The following abstract has been [Edit: March 2017:] accepted for SHARP 2017: Technologies of the Book (9-12 June, Victoria, BC). It will be part of a panel under the common title “Reading and writing to disk: Sheffield and Books in the Digital Humanities”.
The Impossibilities of Reading Big Book Data: Studying Concepts and Context with EEBO-TCP
Computational techniques enable humans to seek out patterns in collections of texts that exceed what one human can read. This permits the identification of textual and linguistic phenomena that may otherwise defy human recognition. It first requires texts in suitable digital format, texts that are “machine readable”. However, the use of the verb “read” to describe the discrete activities of human and machine can mask considerable difference between the two audiences’ needs.
Emerging from a collaborative project that seeks to identify and trace the movement of paradigmatic terms in early modern English, this paper considers different ways of moving from the products of machine reading to the work of human reading (and back again), weighing up their strengths and weaknesses in the context of this work.

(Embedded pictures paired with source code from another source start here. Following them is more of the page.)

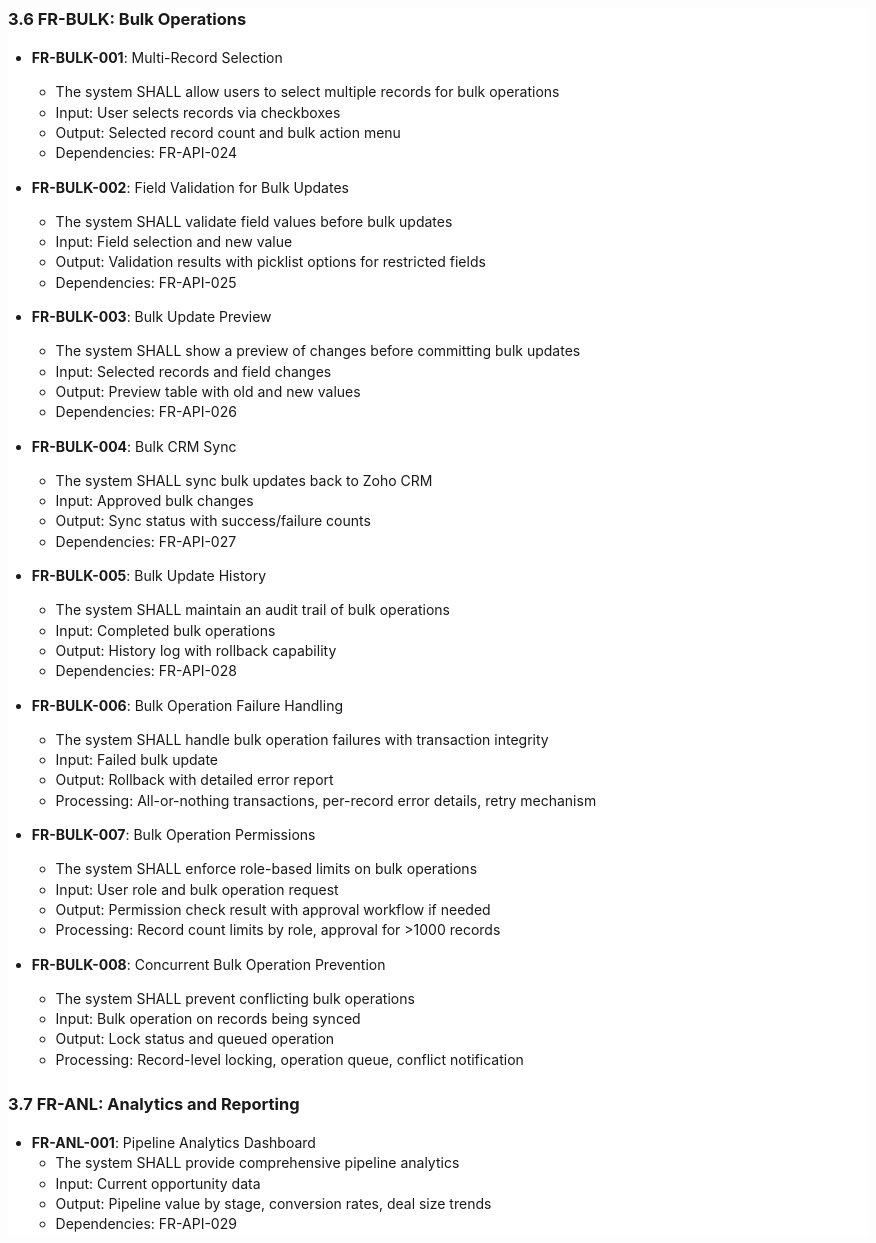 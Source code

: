 ### 3.6 FR-BULK: Bulk Operations

* **FR-BULK-001**: Multi-Record Selection
  * The system SHALL allow users to select multiple records for bulk operations
  * Input: User selects records via checkboxes
  * Output: Selected record count and bulk action menu
  * Dependencies: FR-API-024

* **FR-BULK-002**: Field Validation for Bulk Updates
  * The system SHALL validate field values before bulk updates
  * Input: Field selection and new value
  * Output: Validation results with picklist options for restricted fields
  * Dependencies: FR-API-025

* **FR-BULK-003**: Bulk Update Preview
  * The system SHALL show a preview of changes before committing bulk updates
  * Input: Selected records and field changes
  * Output: Preview table with old and new values
  * Dependencies: FR-API-026

* **FR-BULK-004**: Bulk CRM Sync
  * The system SHALL sync bulk updates back to Zoho CRM
  * Input: Approved bulk changes
  * Output: Sync status with success/failure counts
  * Dependencies: FR-API-027

* **FR-BULK-005**: Bulk Update History
  * The system SHALL maintain an audit trail of bulk operations
  * Input: Completed bulk operations
  * Output: History log with rollback capability
  * Dependencies: FR-API-028

* **FR-BULK-006**: Bulk Operation Failure Handling
  * The system SHALL handle bulk operation failures with transaction integrity
  * Input: Failed bulk update
  * Output: Rollback with detailed error report
  * Processing: All-or-nothing transactions, per-record error details, retry mechanism

* **FR-BULK-007**: Bulk Operation Permissions
  * The system SHALL enforce role-based limits on bulk operations
  * Input: User role and bulk operation request
  * Output: Permission check result with approval workflow if needed
  * Processing: Record count limits by role, approval for >1000 records

* **FR-BULK-008**: Concurrent Bulk Operation Prevention
  * The system SHALL prevent conflicting bulk operations
  * Input: Bulk operation on records being synced
  * Output: Lock status and queued operation
  * Processing: Record-level locking, operation queue, conflict notification

### 3.7 FR-ANL: Analytics and Reporting

* **FR-ANL-001**: Pipeline Analytics Dashboard
  * The system SHALL provide comprehensive pipeline analytics
  * Input: Current opportunity data
  * Output: Pipeline value by stage, conversion rates, deal size trends
  * Dependencies: FR-API-029

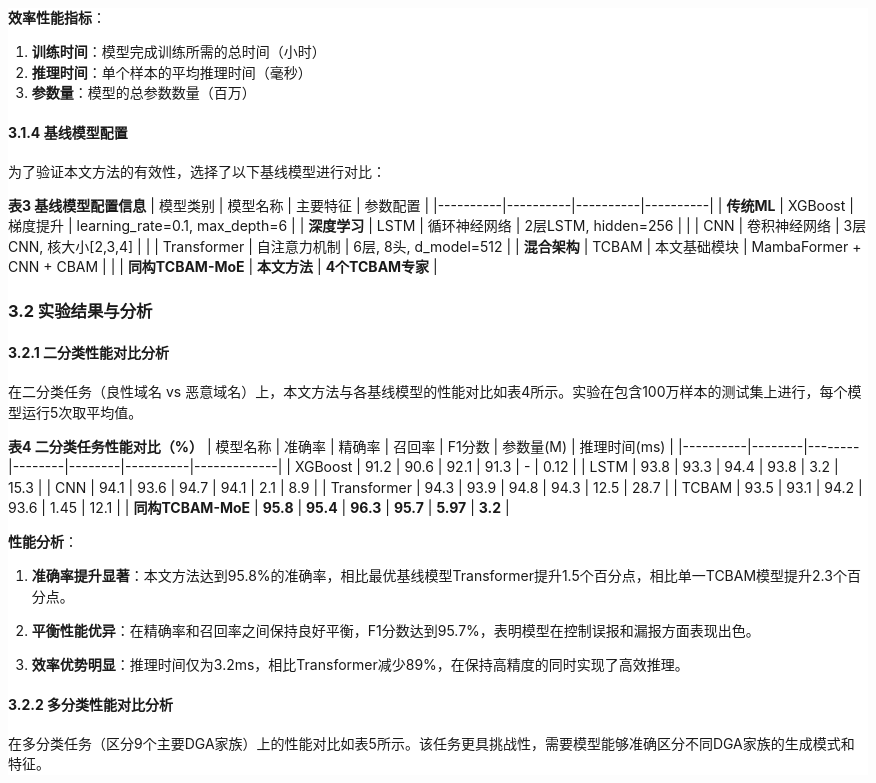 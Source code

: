 **效率性能指标**：
1. **训练时间**：模型完成训练所需的总时间（小时）
2. **推理时间**：单个样本的平均推理时间（毫秒）
3. **参数量**：模型的总参数数量（百万）

#### 3.1.4 基线模型配置

为了验证本文方法的有效性，选择了以下基线模型进行对比：

**表3 基线模型配置信息**
| 模型类别 | 模型名称 | 主要特征 | 参数配置 |
|----------|----------|----------|----------|
| **传统ML** | XGBoost | 梯度提升 | learning_rate=0.1, max_depth=6 |
| **深度学习** | LSTM | 循环神经网络 | 2层LSTM, hidden=256 |
| | CNN | 卷积神经网络 | 3层CNN, 核大小[2,3,4] |
| | Transformer | 自注意力机制 | 6层, 8头, d_model=512 |
| **混合架构** | TCBAM | 本文基础模块 | MambaFormer + CNN + CBAM |
| | **同构TCBAM-MoE** | **本文方法** | **4个TCBAM专家** |

### 3.2 实验结果与分析

#### 3.2.1 二分类性能对比分析

在二分类任务（良性域名 vs 恶意域名）上，本文方法与各基线模型的性能对比如表4所示。实验在包含100万样本的测试集上进行，每个模型运行5次取平均值。

**表4 二分类任务性能对比（%）**
| 模型名称 | 准确率 | 精确率 | 召回率 | F1分数 | 参数量(M) | 推理时间(ms) |
|----------|--------|--------|--------|--------|----------|-------------|
| XGBoost | 91.2 | 90.6 | 92.1 | 91.3 | - | 0.12 |
| LSTM | 93.8 | 93.3 | 94.4 | 93.8 | 3.2 | 15.3 |
| CNN | 94.1 | 93.6 | 94.7 | 94.1 | 2.1 | 8.9 |
| Transformer | 94.3 | 93.9 | 94.8 | 94.3 | 12.5 | 28.7 |
| TCBAM | 93.5 | 93.1 | 94.2 | 93.6 | 1.45 | 12.1 |
| **同构TCBAM-MoE** | **95.8** | **95.4** | **96.3** | **95.7** | **5.97** | **3.2** |

**性能分析**：

1. **准确率提升显著**：本文方法达到95.8%的准确率，相比最优基线模型Transformer提升1.5个百分点，相比单一TCBAM模型提升2.3个百分点。

2. **平衡性能优异**：在精确率和召回率之间保持良好平衡，F1分数达到95.7%，表明模型在控制误报和漏报方面表现出色。

3. **效率优势明显**：推理时间仅为3.2ms，相比Transformer减少89%，在保持高精度的同时实现了高效推理。

#### 3.2.2 多分类性能对比分析

在多分类任务（区分9个主要DGA家族）上的性能对比如表5所示。该任务更具挑战性，需要模型能够准确区分不同DGA家族的生成模式和特征。
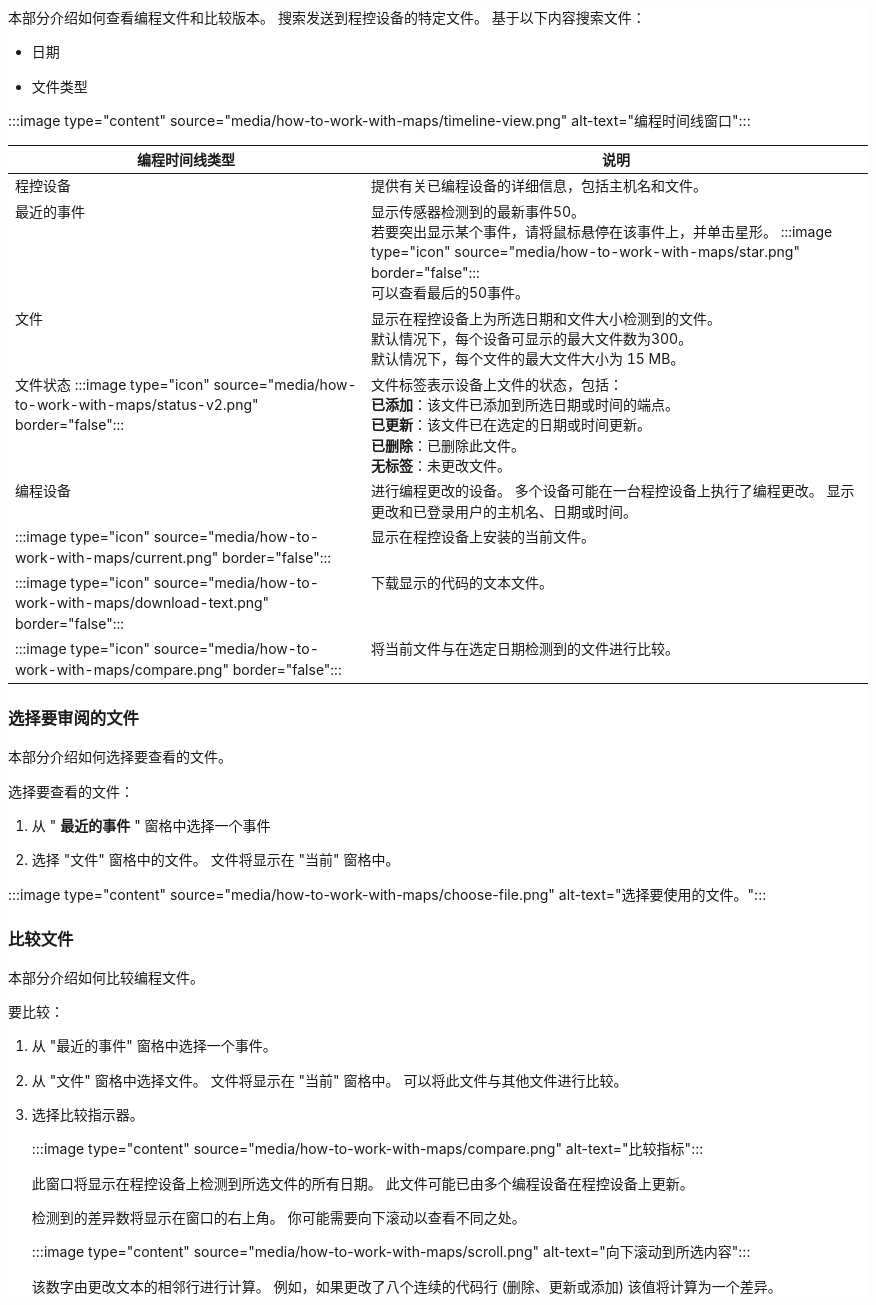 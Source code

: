 本部分介绍如何查看编程文件和比较版本。 搜索发送到程控设备的特定文件。 基于以下内容搜索文件：

  - 日期

  - 文件类型

:::image type="content" source="media/how-to-work-with-maps/timeline-view.png" alt-text="编程时间线窗口":::

|编程时间线类型 | 说明 |
|--|--|
| 程控设备 | 提供有关已编程设备的详细信息，包括主机名和文件。 |
| 最近的事件 | 显示传感器检测到的最新事件50。 <br />若要突出显示某个事件，请将鼠标悬停在该事件上，并单击星形。 :::image type="icon" source="media/how-to-work-with-maps/star.png" border="false"::: <br /> 可以查看最后的50事件。 |
| 文件 | 显示在程控设备上为所选日期和文件大小检测到的文件。 <br /> 默认情况下，每个设备可显示的最大文件数为300。 <br /> 默认情况下，每个文件的最大文件大小为 15 MB。 |
| 文件状态 :::image type="icon" source="media/how-to-work-with-maps/status-v2.png" border="false"::: | 文件标签表示设备上文件的状态，包括： <br /> **已添加**：该文件已添加到所选日期或时间的端点。 <br /> **已更新**：该文件已在选定的日期或时间更新。 <br /> **已删除**：已删除此文件。 <br /> **无标签**：未更改文件。   |
| 编程设备 | 进行编程更改的设备。 多个设备可能在一台程控设备上执行了编程更改。 显示更改和已登录用户的主机名、日期或时间。 |
| :::image type="icon" source="media/how-to-work-with-maps/current.png" border="false"::: | 显示在程控设备上安装的当前文件。 |
| :::image type="icon" source="media/how-to-work-with-maps/download-text.png" border="false"::: | 下载显示的代码的文本文件。 |
| :::image type="icon" source="media/how-to-work-with-maps/compare.png" border="false"::: | 将当前文件与在选定日期检测到的文件进行比较。 |

### <a name="choose-a-file-to-review"></a>选择要审阅的文件

本部分介绍如何选择要查看的文件。

选择要查看的文件：

1. 从 " **最近的事件** " 窗格中选择一个事件

2. 选择 "文件" 窗格中的文件。 文件将显示在 "当前" 窗格中。

:::image type="content" source="media/how-to-work-with-maps/choose-file.png" alt-text="选择要使用的文件。":::

### <a name="compare-files"></a>比较文件

本部分介绍如何比较编程文件。

要比较：

1. 从 "最近的事件" 窗格中选择一个事件。

2. 从 "文件" 窗格中选择文件。 文件将显示在 "当前" 窗格中。 可以将此文件与其他文件进行比较。

3. 选择比较指示器。

   :::image type="content" source="media/how-to-work-with-maps/compare.png" alt-text="比较指标":::

   此窗口将显示在程控设备上检测到所选文件的所有日期。 此文件可能已由多个编程设备在程控设备上更新。

   检测到的差异数将显示在窗口的右上角。 你可能需要向下滚动以查看不同之处。

   :::image type="content" source="media/how-to-work-with-maps/scroll.png" alt-text="向下滚动到所选内容":::

   该数字由更改文本的相邻行进行计算。 例如，如果更改了八个连续的代码行 (删除、更新或添加) 该值将计算为一个差异。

The paper will respond to questions such as:
- What may be gained, lost, (or simply hidden) when historical texts are prepared for computational analysis?
- What do the different audiences (computers, humanities scholars) not read?
- How can humanities scholars test claims about collections of texts that are too big to read?
- How does one systematise close reading with big data?
Reflections will be grounded in current work with early modern English text collections, particularly the remediation of Early English Books Online by the Text Creation Partnership (EEBO-TCP).